Problem to work on
Write out the records below exactly as they appear, skipping each picture.

Start of Records supplied

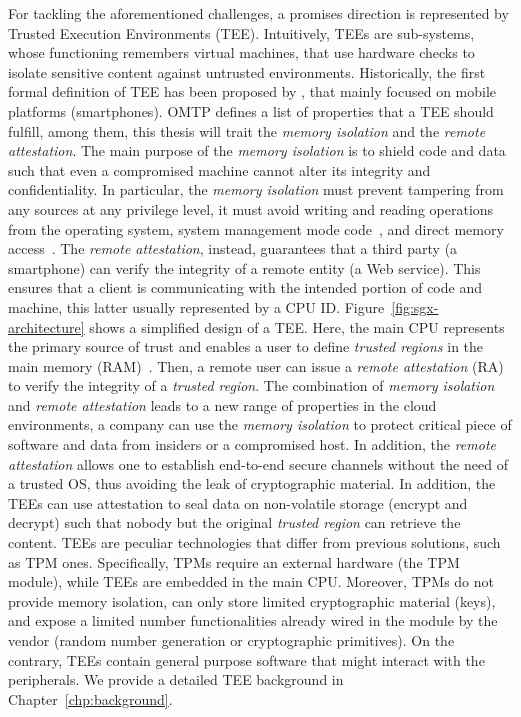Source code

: For tackling the aforementioned challenges, a promises direction is 
represented by Trusted Execution Environments (TEE).
Intuitively, TEEs are sub-systems, whose functioning remembers virtual 
machines, that use hardware checks to isolate sensitive content against 
untrusted environments.
Historically, the first formal definition of TEE has been proposed by 
\cite{omtp}, that mainly focused on mobile platforms (\eg smartphones).
OMTP defines a list of properties that a TEE should fulfill, among them, this 
thesis will trait the \emph{memory isolation} and the \emph{remote attestation}.
The main purpose of the \emph{memory isolation} is to shield code and data such 
that even a compromised machine cannot alter its integrity and confidentiality.
In particular, the \emph{memory isolation} must prevent tampering from any 
sources at any privilege level, \eg it must avoid writing and reading 
operations from the operating system, system management mode 
code~\citep{yao2009system}, and direct memory 
access~\citep{coke1998implementing}.
The \emph{remote attestation}, instead, guarantees that a third party (\eg a 
smartphone) can verify the integrity of a remote entity (\eg a Web service).
This ensures that a client is communicating with the intended portion of code 
and machine, this latter usually represented by a CPU ID.
Figure~\ref{fig:sgx-architecture} shows a simplified design of a TEE.
Here, the main CPU represents the primary source of trust and enables a user to 
define \emph{trusted regions} in the main memory 
(RAM)~\citep{Sabt2015TrustedEE}.
Then, a remote user can issue a \emph{remote attestation} (RA) to verify the 
integrity of a \emph{trusted region}.
The combination of \emph{memory isolation} and \emph{remote attestation} leads 
to a new range of properties in the cloud environments, \ie a company 
can use the \emph{memory isolation} to protect critical piece of 
software and data from insiders or a compromised host.
In addition, the \emph{remote attestation} allows one to establish 
end-to-end secure channels without the need of a trusted OS, thus avoiding the 
leak of cryptographic material.
In addition, the TEEs can use attestation to seal data on non-volatile storage 
(\ie encrypt and decrypt) such that nobody but the original \emph{trusted 
region} can retrieve the content. 
TEEs are peculiar technologies that differ from previous solutions, such as TPM 
ones. Specifically, TPMs require an external hardware (\ie the TPM module), 
while TEEs are embedded in the main CPU.
Moreover, TPMs do not provide memory isolation, can only store limited 
cryptographic material (\eg keys), and expose a limited number functionalities 
already wired in the module by the vendor
(\eg random number generation or cryptographic primitives).
On the contrary, TEEs contain general purpose software that might 
interact with the peripherals.
We provide a detailed TEE background in Chapter~\ref{chp:background}.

End of Records supplied

Response below
Source code

: For tackling the aforementioned challenges, a promises direction is 
represented by Trusted Execution Environments (TEE).
Intuitively, TEEs are sub-systems, whose functioning remembers virtual 
machines, that use hardware checks to isolate sensitive content against 
untrusted environments.
Historically, the first formal definition of TEE has been proposed by 
\cite{omtp}, that mainly focused on mobile platforms (\eg smartphones).
OMTP defines a list of properties that a TEE should fulfill, among them, this 
thesis will trait the \emph{memory isolation} and the \emph{remote attestation}.
The main purpose of the \emph{memory isolation} is to shield code and data such 
that even a compromised machine cannot alter its integrity and confidentiality.
In particular, the \emph{memory isolation} must prevent tampering from any 
sources at any privilege level, \eg it must avoid writing and reading 
operations from the operating system, system management mode 
code~\citep{yao2009system}, and direct memory 
access~\citep{coke1998implementing}.
The \emph{remote attestation}, instead, guarantees that a third party (\eg a 
smartphone) can verify the integrity of a remote entity (\eg a Web service).
This ensures that a client is communicating with the intended portion of code 
and machine, this latter usually represented by a CPU ID.
Figure~\ref{fig:sgx-architecture} shows a simplified design of a TEE.
Here, the main CPU represents the primary source of trust and enables a user to 
define \emph{trusted regions} in the main memory 
(RAM)~\citep{Sabt2015TrustedEE}.
Then, a remote user can issue a \emph{remote attestation} (RA) to verify the 
integrity of a \emph{trusted region}.
The combination of \emph{memory isolation} and \emph{remote attestation} leads 
to a new range of properties in the cloud environments, \ie a company 
can use the \emph{memory isolation} to protect critical piece of 
software and data from insiders or a compromised host.
In addition, the \emph{remote attestation} allows one to establish 
end-to-end secure channels without the need of a trusted OS, thus avoiding the 
leak of cryptographic material.
In addition, the TEEs can use attestation to seal data on non-volatile storage 
(\ie encrypt and decrypt) such that nobody but the original \emph{trusted 
region} can retrieve the content. 
TEEs are peculiar technologies that differ from previous solutions, such as TPM 
ones. Specifically, TPMs require an external hardware (\ie the TPM module), 
while TEEs are embedded in the main CPU.
Moreover, TPMs do not provide memory isolation, can only store limited 
cryptographic material (\eg keys), and expose a limited number functionalities 
already wired in the module by the vendor
(\eg random number generation or cryptographic primitives).
On the contrary, TEEs contain general purpose software that might 
interact with the peripherals.
We provide a detailed TEE background in Chapter~\ref{chp:background}.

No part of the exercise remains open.